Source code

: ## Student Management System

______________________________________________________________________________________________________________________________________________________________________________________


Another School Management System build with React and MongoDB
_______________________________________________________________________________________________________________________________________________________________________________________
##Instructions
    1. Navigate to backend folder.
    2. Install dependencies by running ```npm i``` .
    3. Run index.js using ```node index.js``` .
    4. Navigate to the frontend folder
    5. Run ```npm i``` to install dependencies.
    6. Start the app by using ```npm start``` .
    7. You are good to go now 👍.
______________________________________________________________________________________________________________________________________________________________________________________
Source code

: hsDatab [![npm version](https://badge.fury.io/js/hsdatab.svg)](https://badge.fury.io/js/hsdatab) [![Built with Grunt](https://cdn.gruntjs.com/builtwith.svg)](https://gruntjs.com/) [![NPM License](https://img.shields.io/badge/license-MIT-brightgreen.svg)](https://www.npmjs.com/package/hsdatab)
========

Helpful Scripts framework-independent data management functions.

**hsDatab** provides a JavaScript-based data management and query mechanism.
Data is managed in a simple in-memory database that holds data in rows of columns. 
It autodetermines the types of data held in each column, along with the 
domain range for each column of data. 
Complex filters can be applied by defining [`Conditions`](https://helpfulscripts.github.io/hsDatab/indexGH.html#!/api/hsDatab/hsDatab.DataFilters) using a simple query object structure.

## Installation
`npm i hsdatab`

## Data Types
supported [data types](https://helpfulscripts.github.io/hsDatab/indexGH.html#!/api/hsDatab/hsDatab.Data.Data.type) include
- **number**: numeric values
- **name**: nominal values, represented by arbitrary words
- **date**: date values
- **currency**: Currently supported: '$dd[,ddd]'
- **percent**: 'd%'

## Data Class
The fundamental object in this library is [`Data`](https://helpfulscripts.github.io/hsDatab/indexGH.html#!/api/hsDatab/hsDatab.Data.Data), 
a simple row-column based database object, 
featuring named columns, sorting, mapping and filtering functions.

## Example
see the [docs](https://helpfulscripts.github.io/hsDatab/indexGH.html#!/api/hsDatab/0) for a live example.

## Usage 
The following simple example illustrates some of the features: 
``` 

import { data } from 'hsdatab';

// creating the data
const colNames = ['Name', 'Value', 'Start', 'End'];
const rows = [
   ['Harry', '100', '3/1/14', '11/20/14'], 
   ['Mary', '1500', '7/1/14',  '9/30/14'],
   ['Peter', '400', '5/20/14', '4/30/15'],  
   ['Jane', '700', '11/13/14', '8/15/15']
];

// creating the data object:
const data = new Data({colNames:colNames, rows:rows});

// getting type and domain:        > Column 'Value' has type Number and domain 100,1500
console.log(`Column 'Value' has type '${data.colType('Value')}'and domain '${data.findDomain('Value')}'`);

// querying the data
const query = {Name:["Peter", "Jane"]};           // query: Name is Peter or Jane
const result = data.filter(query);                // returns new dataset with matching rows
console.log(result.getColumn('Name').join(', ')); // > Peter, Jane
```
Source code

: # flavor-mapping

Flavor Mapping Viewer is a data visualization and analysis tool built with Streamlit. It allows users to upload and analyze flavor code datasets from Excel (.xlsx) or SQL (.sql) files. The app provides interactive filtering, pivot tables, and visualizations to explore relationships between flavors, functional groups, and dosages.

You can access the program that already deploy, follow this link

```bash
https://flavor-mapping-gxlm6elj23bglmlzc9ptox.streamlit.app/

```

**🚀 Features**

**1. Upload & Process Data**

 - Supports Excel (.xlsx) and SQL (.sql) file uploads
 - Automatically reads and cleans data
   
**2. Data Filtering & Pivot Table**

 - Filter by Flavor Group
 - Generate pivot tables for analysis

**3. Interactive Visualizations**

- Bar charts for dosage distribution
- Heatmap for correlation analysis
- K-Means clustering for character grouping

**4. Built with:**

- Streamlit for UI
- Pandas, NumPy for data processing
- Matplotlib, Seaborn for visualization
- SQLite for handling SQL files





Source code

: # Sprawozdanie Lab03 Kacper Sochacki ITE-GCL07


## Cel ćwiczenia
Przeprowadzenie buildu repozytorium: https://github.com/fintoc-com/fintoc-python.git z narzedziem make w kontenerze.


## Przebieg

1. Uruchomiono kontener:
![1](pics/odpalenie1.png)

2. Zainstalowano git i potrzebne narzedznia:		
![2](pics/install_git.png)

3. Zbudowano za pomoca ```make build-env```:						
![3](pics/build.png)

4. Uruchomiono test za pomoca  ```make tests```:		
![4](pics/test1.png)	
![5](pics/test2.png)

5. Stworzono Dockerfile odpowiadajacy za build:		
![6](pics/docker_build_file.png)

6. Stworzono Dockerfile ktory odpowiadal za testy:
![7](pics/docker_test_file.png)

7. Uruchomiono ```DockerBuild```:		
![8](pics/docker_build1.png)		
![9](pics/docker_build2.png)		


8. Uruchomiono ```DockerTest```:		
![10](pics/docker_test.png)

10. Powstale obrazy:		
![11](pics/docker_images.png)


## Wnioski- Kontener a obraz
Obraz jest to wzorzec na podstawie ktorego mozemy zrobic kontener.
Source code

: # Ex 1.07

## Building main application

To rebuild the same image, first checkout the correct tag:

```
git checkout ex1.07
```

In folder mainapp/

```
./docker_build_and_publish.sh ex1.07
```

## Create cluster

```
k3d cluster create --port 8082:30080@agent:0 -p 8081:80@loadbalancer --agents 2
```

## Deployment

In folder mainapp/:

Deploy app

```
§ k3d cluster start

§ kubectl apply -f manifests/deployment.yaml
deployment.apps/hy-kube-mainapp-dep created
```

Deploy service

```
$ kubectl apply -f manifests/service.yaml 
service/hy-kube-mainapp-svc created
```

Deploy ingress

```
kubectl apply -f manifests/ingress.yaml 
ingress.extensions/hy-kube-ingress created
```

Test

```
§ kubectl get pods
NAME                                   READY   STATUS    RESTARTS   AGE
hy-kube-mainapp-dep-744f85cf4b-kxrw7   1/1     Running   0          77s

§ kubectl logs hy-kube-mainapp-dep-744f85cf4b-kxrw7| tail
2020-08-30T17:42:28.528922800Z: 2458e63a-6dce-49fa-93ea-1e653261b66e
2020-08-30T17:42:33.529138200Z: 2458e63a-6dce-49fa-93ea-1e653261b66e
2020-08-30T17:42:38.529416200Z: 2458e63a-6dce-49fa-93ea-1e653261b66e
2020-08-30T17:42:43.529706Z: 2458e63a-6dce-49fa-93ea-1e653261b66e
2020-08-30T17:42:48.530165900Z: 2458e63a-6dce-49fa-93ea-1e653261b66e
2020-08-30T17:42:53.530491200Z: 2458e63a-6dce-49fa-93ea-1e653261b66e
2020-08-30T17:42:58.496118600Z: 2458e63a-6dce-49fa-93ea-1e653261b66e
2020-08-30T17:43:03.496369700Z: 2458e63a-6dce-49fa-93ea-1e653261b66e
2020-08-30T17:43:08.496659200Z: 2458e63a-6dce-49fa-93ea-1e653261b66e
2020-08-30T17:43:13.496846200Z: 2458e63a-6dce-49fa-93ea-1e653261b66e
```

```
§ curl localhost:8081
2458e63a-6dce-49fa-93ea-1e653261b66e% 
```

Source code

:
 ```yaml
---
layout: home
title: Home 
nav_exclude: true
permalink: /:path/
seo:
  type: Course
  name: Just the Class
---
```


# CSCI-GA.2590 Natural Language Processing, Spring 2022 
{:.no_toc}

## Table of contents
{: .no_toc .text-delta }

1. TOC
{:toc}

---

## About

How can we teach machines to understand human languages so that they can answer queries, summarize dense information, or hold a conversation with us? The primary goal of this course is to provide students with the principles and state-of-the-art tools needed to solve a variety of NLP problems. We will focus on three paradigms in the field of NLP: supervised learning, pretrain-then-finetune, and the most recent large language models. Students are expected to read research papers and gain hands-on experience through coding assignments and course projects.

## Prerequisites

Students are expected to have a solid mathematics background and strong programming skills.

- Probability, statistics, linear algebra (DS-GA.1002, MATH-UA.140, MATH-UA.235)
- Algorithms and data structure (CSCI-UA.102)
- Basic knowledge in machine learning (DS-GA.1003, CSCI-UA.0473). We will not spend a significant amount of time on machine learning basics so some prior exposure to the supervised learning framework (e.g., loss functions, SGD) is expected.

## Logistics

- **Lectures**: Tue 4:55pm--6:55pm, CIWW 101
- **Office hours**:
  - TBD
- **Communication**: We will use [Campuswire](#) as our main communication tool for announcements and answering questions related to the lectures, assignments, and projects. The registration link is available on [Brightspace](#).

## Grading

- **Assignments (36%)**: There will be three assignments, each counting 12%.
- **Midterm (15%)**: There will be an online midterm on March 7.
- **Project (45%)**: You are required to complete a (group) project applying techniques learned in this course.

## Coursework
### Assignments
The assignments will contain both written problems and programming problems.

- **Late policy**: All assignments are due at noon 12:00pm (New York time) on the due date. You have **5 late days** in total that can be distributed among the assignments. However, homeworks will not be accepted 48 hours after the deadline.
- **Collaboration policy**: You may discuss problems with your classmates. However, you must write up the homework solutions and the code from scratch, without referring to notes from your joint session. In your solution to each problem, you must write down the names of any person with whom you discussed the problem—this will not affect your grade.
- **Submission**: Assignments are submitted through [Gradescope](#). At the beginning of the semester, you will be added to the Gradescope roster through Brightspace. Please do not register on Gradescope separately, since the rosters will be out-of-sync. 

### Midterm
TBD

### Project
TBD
+===+
Look over the records above and say how many lines hold the word "Midterm", giving the number alone.

2